--- TASK BRIEF ---
Isolate every line in the records below with "problem" in it.

Dataset records
┄┄┄┄┄┄

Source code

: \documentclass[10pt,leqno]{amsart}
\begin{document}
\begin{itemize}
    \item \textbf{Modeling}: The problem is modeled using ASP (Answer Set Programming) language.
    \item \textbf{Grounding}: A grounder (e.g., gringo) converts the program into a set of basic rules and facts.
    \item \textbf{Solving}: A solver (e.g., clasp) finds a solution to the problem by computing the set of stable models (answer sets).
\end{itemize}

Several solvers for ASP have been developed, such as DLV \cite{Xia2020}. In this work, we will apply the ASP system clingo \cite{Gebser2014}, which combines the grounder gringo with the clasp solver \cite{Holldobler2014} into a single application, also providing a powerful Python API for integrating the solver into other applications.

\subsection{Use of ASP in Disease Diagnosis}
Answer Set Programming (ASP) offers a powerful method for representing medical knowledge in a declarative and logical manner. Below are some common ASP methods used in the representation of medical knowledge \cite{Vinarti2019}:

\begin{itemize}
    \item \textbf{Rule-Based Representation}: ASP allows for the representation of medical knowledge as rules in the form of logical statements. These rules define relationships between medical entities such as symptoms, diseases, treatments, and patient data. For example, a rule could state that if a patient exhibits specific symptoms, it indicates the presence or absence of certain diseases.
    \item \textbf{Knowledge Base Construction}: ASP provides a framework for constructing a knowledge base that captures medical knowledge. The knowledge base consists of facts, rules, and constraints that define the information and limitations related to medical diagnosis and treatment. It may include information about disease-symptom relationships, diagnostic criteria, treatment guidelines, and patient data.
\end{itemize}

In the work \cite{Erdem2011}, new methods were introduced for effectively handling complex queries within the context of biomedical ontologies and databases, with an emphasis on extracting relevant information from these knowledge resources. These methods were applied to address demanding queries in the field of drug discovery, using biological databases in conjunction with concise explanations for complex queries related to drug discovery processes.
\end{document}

┄┄┄┄┄┄

--- ANSWER BOX ---
    \item \textbf{Modeling}: The problem is modeled using ASP (Answer Set Programming) language.
    \item \textbf{Solving}: A solver (e.g., clasp) finds a solution to the problem by computing the set of stable models (answer sets).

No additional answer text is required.